**TASK STATEMENT**
All of the data, word for word and free of pictures, is the expected result.

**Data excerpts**
--
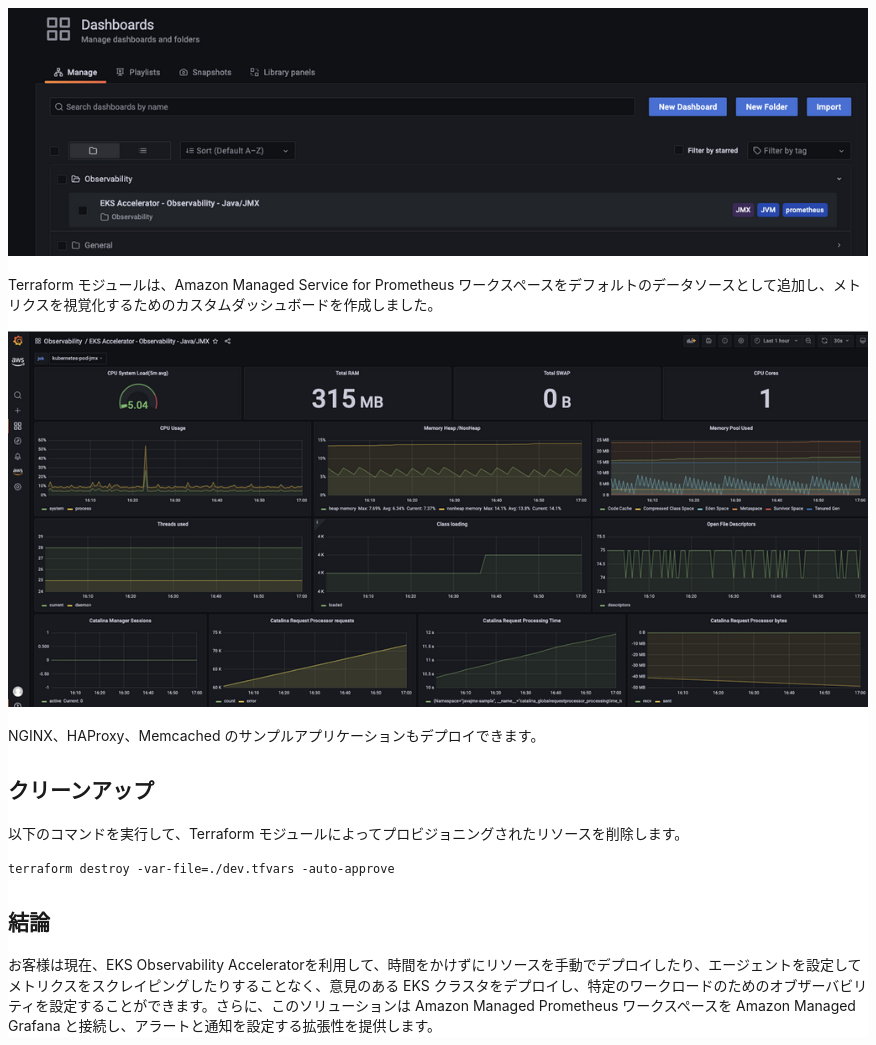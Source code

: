 ![JMX メトリクス 2](../images/eks-observability-accelerator-images/JMXMetrics2.png)

Terraform モジュールは、Amazon Managed Service for Prometheus ワークスペースをデフォルトのデータソースとして追加し、メトリクスを視覚化するためのカスタムダッシュボードを作成しました。

![JMX メトリクス 3](../images/eks-observability-accelerator-images/JMXMetrics3.png)

NGINX、HAProxy、Memcached のサンプルアプリケーションもデプロイできます。

## クリーンアップ

以下のコマンドを実行して、Terraform モジュールによってプロビジョニングされたリソースを削除します。

```
terraform destroy -var-file=./dev.tfvars -auto-approve
```

## 結論

お客様は現在、EKS Observability Acceleratorを利用して、時間をかけずにリソースを手動でデプロイしたり、エージェントを設定してメトリクスをスクレイピングしたりすることなく、意見のある EKS クラスタをデプロイし、特定のワークロードのためのオブザーバビリティを設定することができます。さらに、このソリューションは Amazon Managed Prometheus ワークスペースを Amazon Managed Grafana と接続し、アラートと通知を設定する拡張性を提供します。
--
**RESPONSE TO THIS TASK**
Source code

: ![JMX メトリクス 2](../images/eks-observability-accelerator-images/JMXMetrics2.png)

Terraform モジュールは、Amazon Managed Service for Prometheus ワークスペースをデフォルトのデータソースとして追加し、メトリクスを視覚化するためのカスタムダッシュボードを作成しました。

![JMX メトリクス 3](../images/eks-observability-accelerator-images/JMXMetrics3.png)

NGINX、HAProxy、Memcached のサンプルアプリケーションもデプロイできます。

## クリーンアップ

以下のコマンドを実行して、Terraform モジュールによってプロビジョニングされたリソースを削除します。

```
terraform destroy -var-file=./dev.tfvars -auto-approve
```

## 結論

お客様は現在、EKS Observability Acceleratorを利用して、時間をかけずにリソースを手動でデプロイしたり、エージェントを設定してメトリクスをスクレイピングしたりすることなく、意見のある EKS クラスタをデプロイし、特定のワークロードのためのオブザーバビリティを設定することができます。さらに、このソリューションは Amazon Managed Prometheus ワークスペースを Amazon Managed Grafana と接続し、アラートと通知を設定する拡張性を提供します。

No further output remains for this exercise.